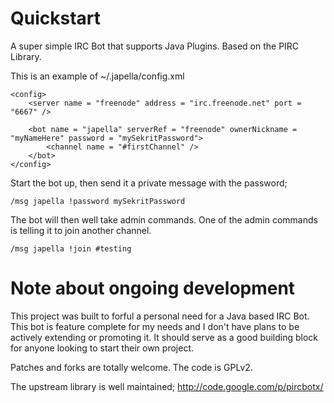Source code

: Quickstart
===
A super simple IRC Bot that supports Java Plugins. Based on the PIRC Library.

This is an example of ~/.japella/config.xml

    <config>
    	<server name = "freenode" address = "irc.freenode.net" port = "6667" />

        <bot name = "japella" serverRef = "freenode" ownerNickname = "myNameHere" password = "mySekritPassword">
            <channel name = "#firstChannel" />
        </bot>
    </config>

Start the bot up, then send it a private message with the password;

    /msg japella !password mySekritPassword

The bot will then well take admin commands. One of the admin commands is telling it to join another channel.

    /msg japella !join #testing

Note about ongoing development
===
This project was built to forful a personal need for a Java based IRC Bot. This bot is feature complete for my needs and I don't have plans to be actively extending or promoting it. It should serve as a good building block for anyone looking to start their own project. 

Patches and forks are totally welcome. The code is GPLv2.

The upstream library is well maintained; http://code.google.com/p/pircbotx/
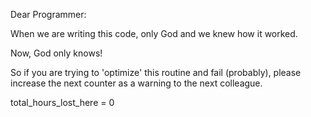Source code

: Dear Programmer:

When we are writing this code, only God and we knew how it worked.

Now, God only knows!

So if you are trying to 'optimize' this routine and fail (probably), 
please increase the next counter as a warning to the next colleague.

total_hours_lost_here = 0
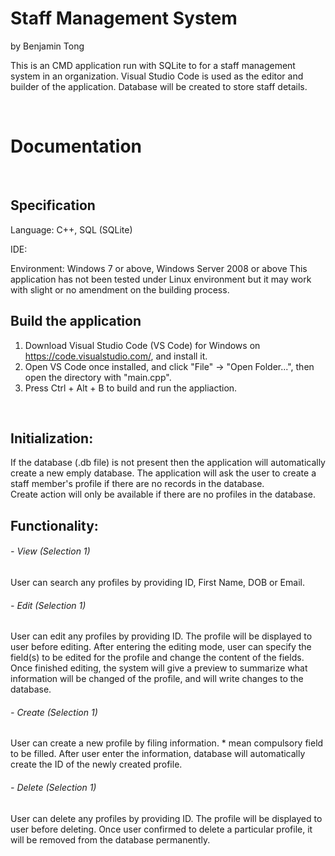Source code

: # Staff Management System
by Benjamin Tong

This is an CMD application run with SQLite to for a staff management system in an organization. Visual Studio Code is used as the editor and builder of the application. Database will be created to store staff details.

<br />

# Documentation
<br />

## Specification

Language: C++, SQL (SQLite)

IDE: 

Environment: Windows 7 or above, Windows Server 2008 or above
This application has not been tested under Linux environment but it may work with slight or no amendment on the building process.



## Build the application
1. Download Visual Studio Code (VS Code) for Windows on https://code.visualstudio.com/, and install it.
2. Open VS Code once installed, and click "File" -> "Open Folder...", then open the directory with "main.cpp".
3. Press Ctrl + Alt + B to build and run the appliaction.
<br />

## Initialization:
If the database (.db file) is not present then the application will automatically create a new emply database. The application will ask the user to create a staff member's profile if there are no records in the database.
<br />
Create action will only be available if there are no profiles in the database.
<br />

## Functionality:
###### - View (Selection 1)
User can search any profiles by providing ID, First Name, DOB or Email.
<br />

###### - Edit (Selection 1)

User can edit any profiles by providing ID. The profile will be displayed to user before editing.
After entering the editing mode, user can specify the field(s) to be edited for the profile and change the content of the fields.
Once finished editing, the system will give a preview to summarize what information will be changed of the profile, and will write changes to the database.

###### - Create (Selection 1)
User can create a new profile by filing information. * mean compulsory field to be filled.
After user enter the information, database will automatically create the ID of the newly created profile.

###### - Delete (Selection 1)
User can delete any profiles by providing ID. The profile will be displayed to user before deleting.
Once user confirmed to delete a particular profile, it will be removed from the database permanently.
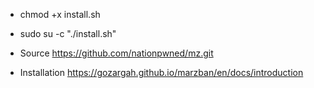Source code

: 
- chmod +x install.sh
- sudo su -c "./install.sh"


- Source
  https://github.com/nationpwned/mz.git

- Installation
  https://gozargah.github.io/marzban/en/docs/introduction

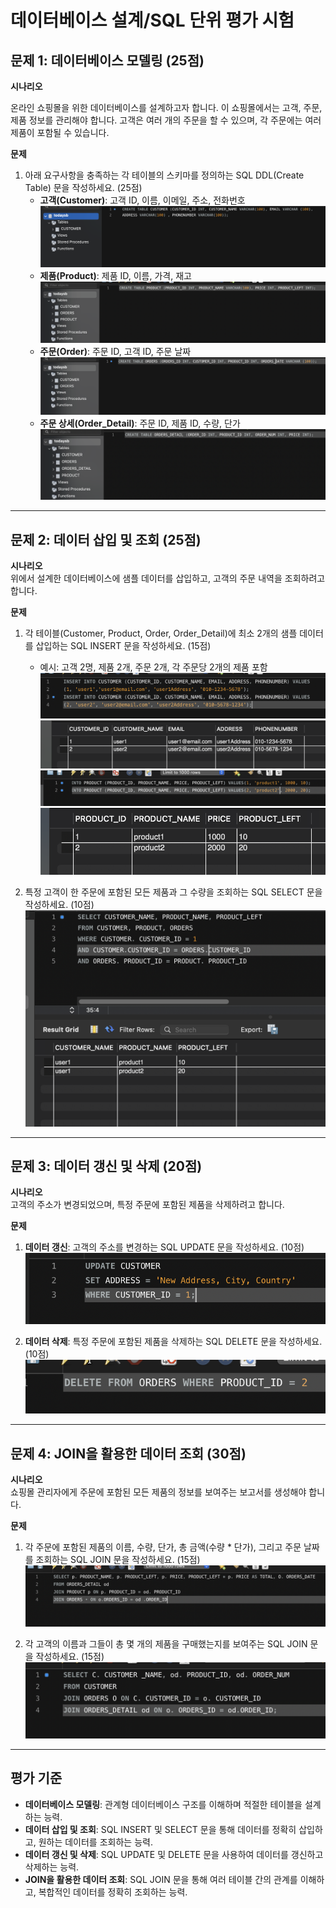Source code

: # 데이터베이스 설계/SQL 단위 평가 시험

## 문제 1: 데이터베이스 모델링 (25점)

**시나리오**

온라인 쇼핑몰을 위한 데이터베이스를 설계하고자 합니다. 이 쇼핑몰에서는 고객, 주문, 제품 정보를 관리해야 합니다. 고객은 여러 개의 주문을 할 수 있으며, 각 주문에는 여러 제품이 포함될 수 있습니다.

**문제**  
1. 아래 요구사항을 충족하는 각 테이블의 스키마를 정의하는 SQL DDL(Create Table) 문을 작성하세요. (25점)
    - **고객(Customer)**: 고객 ID, 이름, 이메일, 주소, 전화번호  
      ![고객 테이블 스키마](./resource/1.png)
    - **제품(Product)**: 제품 ID, 이름, 가격, 재고  
      ![제품 테이블 스키마](./resource/2.png)
    - **주문(Order)**: 주문 ID, 고객 ID, 주문 날짜  
      ![주문 테이블 스키마](./resource/3.png)
    - **주문 상세(Order_Detail)**: 주문 ID, 제품 ID, 수량, 단가  
      ![주문 상세 테이블 스키마](./resource/4.png)

---

## 문제 2: 데이터 삽입 및 조회 (25점)

**시나리오**  
위에서 설계한 데이터베이스에 샘플 데이터를 삽입하고, 고객의 주문 내역을 조회하려고 합니다.

**문제**  
1. 각 테이블(Customer, Product, Order, Order_Detail)에 최소 2개의 샘플 데이터를 삽입하는 SQL INSERT 문을 작성하세요. (15점)  
    - 예시: 고객 2명, 제품 2개, 주문 2개, 각 주문당 2개의 제품 포함  
      ![Customer 데이터 삽입](./resource/5.png)  
      ![Product 데이터 삽입](./resource/6.png)  
      ![Order 데이터 삽입](./resource/7.png)  
      ![Order_Detail 데이터 삽입](./resource/8.png)

2. 특정 고객이 한 주문에 포함된 모든 제품과 그 수량을 조회하는 SQL SELECT 문을 작성하세요. (10점)  
    ![특정 고객 주문 내역 조회](./resource/13.png)

---

## 문제 3: 데이터 갱신 및 삭제 (20점)

**시나리오**  
고객의 주소가 변경되었으며, 특정 주문에 포함된 제품을 삭제하려고 합니다.

**문제**  
1. **데이터 갱신**: 고객의 주소를 변경하는 SQL UPDATE 문을 작성하세요. (10점)  
    ![주소 변경 SQL](./resource/14.png)

2. **데이터 삭제**: 특정 주문에 포함된 제품을 삭제하는 SQL DELETE 문을 작성하세요. (10점)  
    ![제품 삭제 SQL](./resource/15.png)

---

## 문제 4: JOIN을 활용한 데이터 조회 (30점)

**시나리오**  
쇼핑몰 관리자에게 주문에 포함된 모든 제품의 정보를 보여주는 보고서를 생성해야 합니다.

**문제**  
1. 각 주문에 포함된 제품의 이름, 수량, 단가, 총 금액(수량 * 단가), 그리고 주문 날짜를 조회하는 SQL JOIN 문을 작성하세요. (15점)  
    ![주문 상세 보고서 조회](./resource/16.png)

2. 각 고객의 이름과 그들이 총 몇 개의 제품을 구매했는지를 보여주는 SQL JOIN 문을 작성하세요. (15점)  
    ![고객별 구매 제품 수량 조회](./resource/17.png)

---

## 평가 기준

- **데이터베이스 모델링**: 관계형 데이터베이스 구조를 이해하며 적절한 테이블을 설계하는 능력.  
- **데이터 삽입 및 조회**: SQL INSERT 및 SELECT 문을 통해 데이터를 정확히 삽입하고, 원하는 데이터를 조회하는 능력.  
- **데이터 갱신 및 삭제**: SQL UPDATE 및 DELETE 문을 사용하여 데이터를 갱신하고 삭제하는 능력.  
- **JOIN을 활용한 데이터 조회**: SQL JOIN 문을 통해 여러 테이블 간의 관계를 이해하고, 복합적인 데이터를 정확히 조회하는 능력.
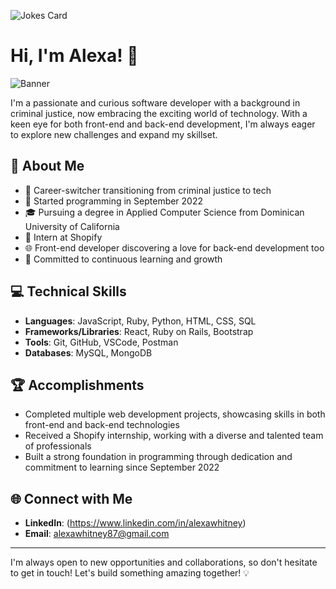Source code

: <!-- Markdown -->

![Jokes Card](https://readme-jokes.vercel.app/api?bgColor=%23073b4c&textColor=%2306d6a0&aColor=%2306d6a0&borderColor=%2306d6a0)

# Hi, I'm Alexa! 👋

![Banner](https://your-banner-image-url)

I'm a passionate and curious software developer with a background in criminal justice, now embracing the exciting world of technology. With a keen eye for both front-end and back-end development, I'm always eager to explore new challenges and expand my skillset.

## 🌟 About Me

- 🚀 Career-switcher transitioning from criminal justice to tech
- 📅 Started programming in September 2022
- 🎓 Pursuing a degree in Applied Computer Science from Dominican University of California
- 💼 Intern at Shopify
- 🌐 Front-end developer discovering a love for back-end development too
- 🎯 Committed to continuous learning and growth

## 💻 Technical Skills

- **Languages**: JavaScript, Ruby, Python, HTML, CSS, SQL
- **Frameworks/Libraries**: React, Ruby on Rails, Bootstrap
- **Tools**: Git, GitHub, VSCode, Postman
- **Databases**: MySQL, MongoDB

## 🏆 Accomplishments

- Completed multiple web development projects, showcasing skills in both front-end and back-end technologies
- Received a Shopify internship, working with a diverse and talented team of professionals
- Built a strong foundation in programming through dedication and commitment to learning since September 2022

## 🌐 Connect with Me

- **LinkedIn**: (https://www.linkedin.com/in/alexawhitney)
- **Email**: alexawhitney87@gmail.com

---

I'm always open to new opportunities and collaborations, so don't hesitate to get in touch! Let's build something amazing together! 💡
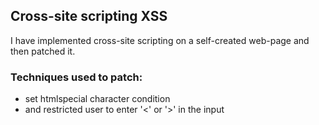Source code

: ## Cross-site scripting XSS
I have implemented cross-site scripting on a self-created web-page and then patched it.

### Techniques used to patch:
- set htmlspecial character condition
- and restricted user to enter '<' or '>' in the input
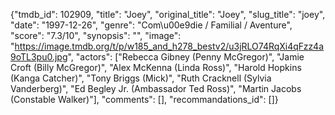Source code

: {"tmdb_id": 102909, "title": "Joey", "original_title": "Joey", "slug_title": "joey", "date": "1997-12-26", "genre": "Com\u00e9die / Familial / Aventure", "score": "7.3/10", "synopsis": "", "image": "https://image.tmdb.org/t/p/w185_and_h278_bestv2/u3jRLO74RqXi4qFzz4a9oTL3pu0.jpg", "actors": ["Rebecca Gibney (Penny McGregor)", "Jamie Croft (Billy McGregor)", "Alex McKenna (Linda Ross)", "Harold Hopkins (Kanga Catcher)", "Tony Briggs (Mick)", "Ruth Cracknell (Sylvia Vanderberg)", "Ed Begley Jr. (Ambassador Ted Ross)", "Martin Jacobs (Constable Walker)"], "comments": [], "recommandations_id": []}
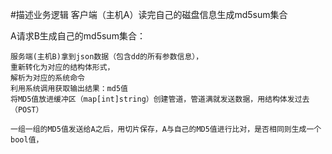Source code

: #描述业务逻辑
客户端（主机A）读完自己的磁盘信息生成md5sum集合


A请求B生成自己的md5sum集合：

    服务端(主机B)拿到json数据（包含dd的所有参数信息），
    重新转化为对应的结构体形式，
    解析为对应的系统命令
    利用系统调用获取输出结果：md5值
    将MD5值放进缓冲区（map[int]string）创建管道，管道满就发送数据，用结构体发过去（POST）

    一组一组的MD5值发送给A之后，用切片保存，A与自己的MD5值进行比对，是否相同则生成一个bool值，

· · ·

**What you need to do:**
Look above for the line with "I'm a passionate"; retype exactly that line, every line after it up to the line with "## 🌟 About Me", and that line too, nothing else.

**Answer:**
I'm a passionate and curious software developer with a background in criminal justice, now embracing the exciting world of technology. With a keen eye for both front-end and back-end development, I'm always eager to explore new challenges and expand my skillset.

## 🌟 About Me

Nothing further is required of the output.